At 8:00 p.m., after ruling out the most likely causes, we made the decision to switch to the backup equipment.

At 9:00 p.m., after one hour of importing data, the operation was interrupted, leading to a lengthy investigation that resulted in eventually falling back to the original storage unit. Our team, having determined the culprit to be the caching equipment, proceeded to change the disk of the write journal.

At 2:00 a.m., the storage unit whose disk had been replaced was rebooted.

Between 3:00 and 5:30 a.m., the recovery from a 6-hour outage caused a heavy overload, both on the network level and on the storage unit itself.

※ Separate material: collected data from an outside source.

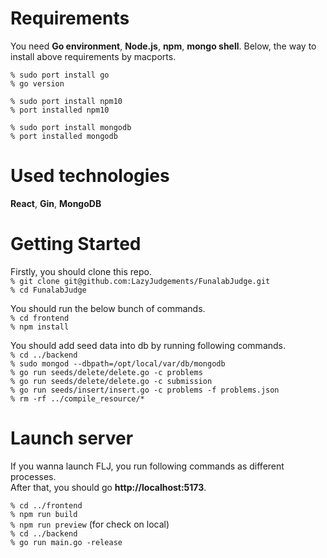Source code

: # Requirements
You need **Go environment**, **Node.js**, **npm**, **mongo shell**. 
Below, the way to install above requirements by macports.  

`% sudo port install go`  
`% go version`  

`% sudo port install npm10`  
`% port installed npm10`  

`% sudo port install mongodb`  
`% port installed mongodb`  

# Used technologies
**React**, **Gin**, **MongoDB**  

# Getting Started
Firstly, you should clone this repo.  
`% git clone git@github.com:LazyJudgements/FunalabJudge.git`  
`% cd FunalabJudge`  

You should run the below bunch of commands.  
`% cd frontend`  
`% npm install`  

You should add seed data into db by running following commands.  
`% cd ../backend`  
`% sudo mongod --dbpath=/opt/local/var/db/mongodb`  
`% go run seeds/delete/delete.go -c problems`  
`% go run seeds/delete/delete.go -c submission`  
`% go run seeds/insert/insert.go -c problems -f problems.json`  
`% rm -rf ../compile_resource/*`  

# Launch server
If you wanna launch FLJ, you run following commands as different processes.  
After that, you should go **http://localhost:5173**.  

`% cd ../frontend`  
`% npm run build`  
`% npm run preview` (for check on local)  
`% cd ../backend`  
`% go run main.go -release`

The storage unit became unresponsive, and we were forced to restart the VMs in waves.

At 8:30 a.m., all the VMs and instances were once again functional, with a few exceptions which were handled manually.

We inspected our other storage units that were using the same model of disk, replacing one of them as a precaution.

At 12:30 p.m., we began investigating some slight misbehavior exhibited by the storage unit whose drive we had replaced as a precaution.

At 3:50 p.m., three virtual disks and a dozen VMs became unresponsive. We investigated and identified the cause, and proceeded to update the storage unit while our engineers worked on the fix.

Unfortunately, this update caused an unexpected automatic reboot, causing another interruption for the other Simple Hosting instances and IaaS servers on that storage unit.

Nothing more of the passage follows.